>>>

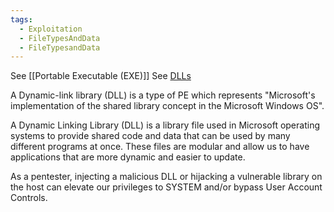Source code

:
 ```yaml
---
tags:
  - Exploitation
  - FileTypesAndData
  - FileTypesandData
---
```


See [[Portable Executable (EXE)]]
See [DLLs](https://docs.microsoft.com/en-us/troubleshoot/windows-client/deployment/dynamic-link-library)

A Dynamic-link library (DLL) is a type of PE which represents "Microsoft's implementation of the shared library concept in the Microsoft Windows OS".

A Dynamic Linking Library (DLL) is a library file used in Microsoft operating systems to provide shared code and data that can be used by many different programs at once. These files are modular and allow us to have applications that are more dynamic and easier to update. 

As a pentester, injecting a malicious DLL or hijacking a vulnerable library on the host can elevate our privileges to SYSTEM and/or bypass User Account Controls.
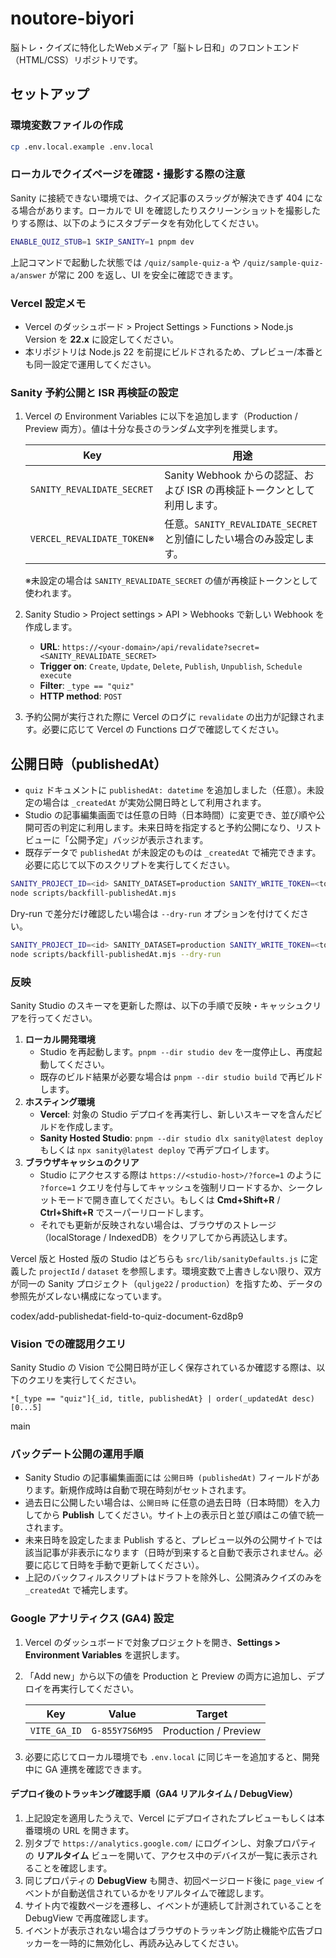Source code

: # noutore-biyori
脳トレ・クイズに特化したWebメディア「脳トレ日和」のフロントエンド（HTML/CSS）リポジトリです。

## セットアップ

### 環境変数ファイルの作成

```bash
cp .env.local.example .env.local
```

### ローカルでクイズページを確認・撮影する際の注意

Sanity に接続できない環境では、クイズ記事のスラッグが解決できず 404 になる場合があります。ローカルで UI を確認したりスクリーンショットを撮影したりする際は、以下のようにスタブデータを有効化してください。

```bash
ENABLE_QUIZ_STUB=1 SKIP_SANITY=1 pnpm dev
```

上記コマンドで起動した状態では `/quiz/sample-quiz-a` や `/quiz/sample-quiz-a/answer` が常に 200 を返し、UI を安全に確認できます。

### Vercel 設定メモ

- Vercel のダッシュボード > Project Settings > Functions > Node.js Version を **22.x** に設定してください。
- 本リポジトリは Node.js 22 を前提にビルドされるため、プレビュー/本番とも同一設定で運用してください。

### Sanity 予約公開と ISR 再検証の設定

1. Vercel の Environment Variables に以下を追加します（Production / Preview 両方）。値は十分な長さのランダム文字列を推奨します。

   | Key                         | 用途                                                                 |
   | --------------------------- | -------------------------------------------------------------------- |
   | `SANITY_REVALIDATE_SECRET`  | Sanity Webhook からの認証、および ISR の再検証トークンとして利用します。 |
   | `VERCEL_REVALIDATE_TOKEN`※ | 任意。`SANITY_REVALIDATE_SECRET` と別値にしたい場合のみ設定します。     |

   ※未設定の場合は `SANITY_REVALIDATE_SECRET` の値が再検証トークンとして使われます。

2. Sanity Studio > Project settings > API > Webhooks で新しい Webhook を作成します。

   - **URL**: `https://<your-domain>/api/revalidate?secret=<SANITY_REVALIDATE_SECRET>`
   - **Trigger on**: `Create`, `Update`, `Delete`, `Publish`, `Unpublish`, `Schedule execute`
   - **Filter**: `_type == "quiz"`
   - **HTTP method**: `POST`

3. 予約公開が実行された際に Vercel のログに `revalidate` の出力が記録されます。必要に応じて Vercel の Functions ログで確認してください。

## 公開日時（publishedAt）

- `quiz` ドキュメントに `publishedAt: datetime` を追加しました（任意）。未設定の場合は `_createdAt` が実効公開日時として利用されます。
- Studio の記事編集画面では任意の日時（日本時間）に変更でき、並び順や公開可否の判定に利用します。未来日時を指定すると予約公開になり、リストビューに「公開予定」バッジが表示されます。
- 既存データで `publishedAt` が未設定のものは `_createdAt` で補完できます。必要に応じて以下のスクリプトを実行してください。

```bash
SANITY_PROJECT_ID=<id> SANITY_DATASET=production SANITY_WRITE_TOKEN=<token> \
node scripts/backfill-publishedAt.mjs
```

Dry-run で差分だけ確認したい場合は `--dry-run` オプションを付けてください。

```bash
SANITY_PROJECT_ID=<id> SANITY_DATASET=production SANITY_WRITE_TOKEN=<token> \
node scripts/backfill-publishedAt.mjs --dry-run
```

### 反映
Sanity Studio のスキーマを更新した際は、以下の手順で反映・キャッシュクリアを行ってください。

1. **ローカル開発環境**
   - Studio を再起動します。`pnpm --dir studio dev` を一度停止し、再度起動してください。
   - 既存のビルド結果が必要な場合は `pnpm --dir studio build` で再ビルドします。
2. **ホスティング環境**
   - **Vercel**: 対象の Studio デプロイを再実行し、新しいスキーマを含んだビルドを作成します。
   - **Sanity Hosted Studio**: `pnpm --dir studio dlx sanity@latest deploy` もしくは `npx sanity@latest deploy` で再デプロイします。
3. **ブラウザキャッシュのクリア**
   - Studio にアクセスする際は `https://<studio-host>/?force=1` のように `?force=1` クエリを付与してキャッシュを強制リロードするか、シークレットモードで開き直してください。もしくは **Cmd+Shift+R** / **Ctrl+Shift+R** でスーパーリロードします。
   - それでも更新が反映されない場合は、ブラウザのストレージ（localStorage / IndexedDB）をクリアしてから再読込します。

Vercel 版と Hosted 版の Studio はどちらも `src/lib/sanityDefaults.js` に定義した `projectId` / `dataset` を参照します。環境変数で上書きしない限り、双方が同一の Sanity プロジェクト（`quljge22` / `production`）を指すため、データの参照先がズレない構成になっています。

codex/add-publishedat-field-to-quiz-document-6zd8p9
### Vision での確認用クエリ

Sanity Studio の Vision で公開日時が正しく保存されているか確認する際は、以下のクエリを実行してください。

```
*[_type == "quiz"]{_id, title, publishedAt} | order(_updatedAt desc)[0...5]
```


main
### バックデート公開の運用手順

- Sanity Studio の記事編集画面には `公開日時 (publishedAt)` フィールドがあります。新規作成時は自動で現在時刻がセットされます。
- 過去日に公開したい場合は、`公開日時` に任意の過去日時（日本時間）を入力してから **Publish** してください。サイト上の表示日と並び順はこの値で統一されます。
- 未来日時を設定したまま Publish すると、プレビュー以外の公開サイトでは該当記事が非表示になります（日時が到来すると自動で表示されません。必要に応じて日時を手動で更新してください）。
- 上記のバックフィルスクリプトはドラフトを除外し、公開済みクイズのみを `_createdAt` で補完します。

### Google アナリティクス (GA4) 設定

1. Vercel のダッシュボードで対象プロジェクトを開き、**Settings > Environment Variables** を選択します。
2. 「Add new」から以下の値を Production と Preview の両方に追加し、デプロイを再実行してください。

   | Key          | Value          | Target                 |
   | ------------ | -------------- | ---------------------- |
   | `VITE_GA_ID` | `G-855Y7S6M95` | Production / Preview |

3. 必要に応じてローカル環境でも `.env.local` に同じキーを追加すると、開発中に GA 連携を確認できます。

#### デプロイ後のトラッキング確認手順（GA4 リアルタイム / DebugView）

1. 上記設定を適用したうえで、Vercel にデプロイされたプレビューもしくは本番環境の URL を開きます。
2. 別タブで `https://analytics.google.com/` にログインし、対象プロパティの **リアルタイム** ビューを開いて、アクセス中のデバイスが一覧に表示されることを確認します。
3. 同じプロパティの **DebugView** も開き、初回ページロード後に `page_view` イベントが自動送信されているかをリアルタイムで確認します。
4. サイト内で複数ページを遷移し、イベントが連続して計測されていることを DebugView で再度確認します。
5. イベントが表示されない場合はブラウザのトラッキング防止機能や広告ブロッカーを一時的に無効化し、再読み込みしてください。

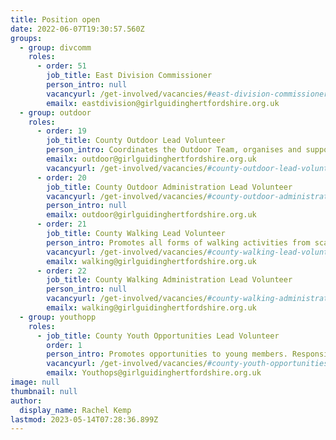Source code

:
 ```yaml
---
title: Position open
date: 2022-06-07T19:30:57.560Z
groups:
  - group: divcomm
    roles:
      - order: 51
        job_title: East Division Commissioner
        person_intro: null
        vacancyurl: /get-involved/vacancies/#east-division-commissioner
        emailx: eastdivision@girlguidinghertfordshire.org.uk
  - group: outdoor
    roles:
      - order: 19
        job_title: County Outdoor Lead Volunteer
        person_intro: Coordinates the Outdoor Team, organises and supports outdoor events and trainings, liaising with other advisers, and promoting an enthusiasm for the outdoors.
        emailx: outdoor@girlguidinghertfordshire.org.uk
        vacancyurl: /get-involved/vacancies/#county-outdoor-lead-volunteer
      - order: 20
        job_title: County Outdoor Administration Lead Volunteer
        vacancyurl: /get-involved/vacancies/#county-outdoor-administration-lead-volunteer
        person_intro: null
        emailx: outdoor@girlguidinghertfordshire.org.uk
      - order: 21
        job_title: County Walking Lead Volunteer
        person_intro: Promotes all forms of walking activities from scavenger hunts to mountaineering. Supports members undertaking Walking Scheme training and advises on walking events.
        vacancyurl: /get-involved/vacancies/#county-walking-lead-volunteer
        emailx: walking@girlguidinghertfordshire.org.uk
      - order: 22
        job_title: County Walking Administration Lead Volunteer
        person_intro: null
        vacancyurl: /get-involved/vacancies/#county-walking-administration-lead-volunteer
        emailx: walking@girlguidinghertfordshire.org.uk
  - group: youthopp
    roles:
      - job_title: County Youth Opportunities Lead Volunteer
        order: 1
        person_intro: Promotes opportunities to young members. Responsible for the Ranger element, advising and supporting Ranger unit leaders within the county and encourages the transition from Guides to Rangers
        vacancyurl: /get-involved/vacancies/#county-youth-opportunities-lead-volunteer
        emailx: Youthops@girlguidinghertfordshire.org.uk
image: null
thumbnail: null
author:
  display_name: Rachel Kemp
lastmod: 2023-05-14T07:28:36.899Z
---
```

<<<

(About this exercise) When the word "backfill" occurs in a line above, list that line.

(Output of the task)
node scripts/backfill-publishedAt.mjs
node scripts/backfill-publishedAt.mjs --dry-run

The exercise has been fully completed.